Haynie enjoyed her biggest moments in the sun in 1974, when she won the U.S. Women's Open and LPGA Championship. She is one of only three players to sweep those events in a single year (along with Mickey Wright, 1961, and Meg Mallon, 1991).
Haynie was born in Fort Worth, Texas, and made a fast start in the game by winning the Texas Amateur in 1958 (at age 15) and 1959. She turned pro in 1961 and claimed her first victory in 1962 at age 18.
Haynie won at least one tournament every year for 14 years starting in 1962, claiming 39 titles in that span. She finished in the top five on the money list 11 times and was second five times. Though Haynie never earned the money title, she took Player of the Year honors in 1970.
Her best year, however, was 1974, when she captured a career-high six victories, including the only two major championships then contested. First, she beat JoAnne Carner by two strokes to win her second LPGA Championship (the first came in 1965).
Then, at La Grange Country Club outside Chicago, Haynie pulled off one of the most dramatic finishes in U.S. Women's Open history. She birdied the last two holes to win by one stroke, sinking a 75-foot putt on the 17th and a 15-footer on the 18th.

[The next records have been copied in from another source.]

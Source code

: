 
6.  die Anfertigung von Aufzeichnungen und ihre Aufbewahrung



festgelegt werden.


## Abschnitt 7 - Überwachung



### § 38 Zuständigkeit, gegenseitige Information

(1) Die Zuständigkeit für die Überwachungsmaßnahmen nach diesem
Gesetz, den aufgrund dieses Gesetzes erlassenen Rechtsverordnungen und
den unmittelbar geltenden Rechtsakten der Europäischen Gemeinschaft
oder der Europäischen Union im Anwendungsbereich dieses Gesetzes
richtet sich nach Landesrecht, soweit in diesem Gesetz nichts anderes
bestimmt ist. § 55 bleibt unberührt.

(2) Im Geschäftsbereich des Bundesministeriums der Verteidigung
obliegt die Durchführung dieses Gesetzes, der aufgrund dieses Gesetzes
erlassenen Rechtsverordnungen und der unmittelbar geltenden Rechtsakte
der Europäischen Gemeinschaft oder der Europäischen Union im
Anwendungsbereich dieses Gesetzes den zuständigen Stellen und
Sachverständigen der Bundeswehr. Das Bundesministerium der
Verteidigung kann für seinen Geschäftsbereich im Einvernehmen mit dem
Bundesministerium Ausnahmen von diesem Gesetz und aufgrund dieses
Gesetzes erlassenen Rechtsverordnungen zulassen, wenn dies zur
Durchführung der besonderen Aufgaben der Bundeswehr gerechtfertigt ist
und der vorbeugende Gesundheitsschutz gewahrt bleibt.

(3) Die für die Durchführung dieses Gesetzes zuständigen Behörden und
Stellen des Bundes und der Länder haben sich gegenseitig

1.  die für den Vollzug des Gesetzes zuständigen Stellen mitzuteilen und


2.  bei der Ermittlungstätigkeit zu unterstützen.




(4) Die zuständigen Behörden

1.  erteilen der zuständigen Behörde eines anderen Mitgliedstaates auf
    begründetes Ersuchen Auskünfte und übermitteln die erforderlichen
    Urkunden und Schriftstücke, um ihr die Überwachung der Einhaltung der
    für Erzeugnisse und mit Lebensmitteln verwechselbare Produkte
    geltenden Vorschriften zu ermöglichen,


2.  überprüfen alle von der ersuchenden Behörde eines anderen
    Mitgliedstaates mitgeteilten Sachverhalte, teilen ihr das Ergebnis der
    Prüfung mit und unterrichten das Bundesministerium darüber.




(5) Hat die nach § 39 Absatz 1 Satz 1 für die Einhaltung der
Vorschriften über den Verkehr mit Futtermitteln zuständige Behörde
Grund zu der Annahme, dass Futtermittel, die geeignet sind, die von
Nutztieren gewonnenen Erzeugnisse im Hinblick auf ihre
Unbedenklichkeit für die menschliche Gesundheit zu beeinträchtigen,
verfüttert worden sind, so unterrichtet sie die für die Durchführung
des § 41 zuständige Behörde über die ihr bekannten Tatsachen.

Hampered by arthritis and knee surgery, Haynie retired twice and successfully came back each time. After sitting out most of 1977-80, she won three events in 1981 and 1982, finishing second on the money list the latter year. Sidelined again from 1985-87, Haynie returned for 1988 and 1989 to surpass $1 million in career earnings before calling it quits for good.
Haynie finished with a total of 42 victories, tied with Carner for seventh best all time. The Texan was known primarily as a very straight driver and steady player, hitting fairways and greens with regularity.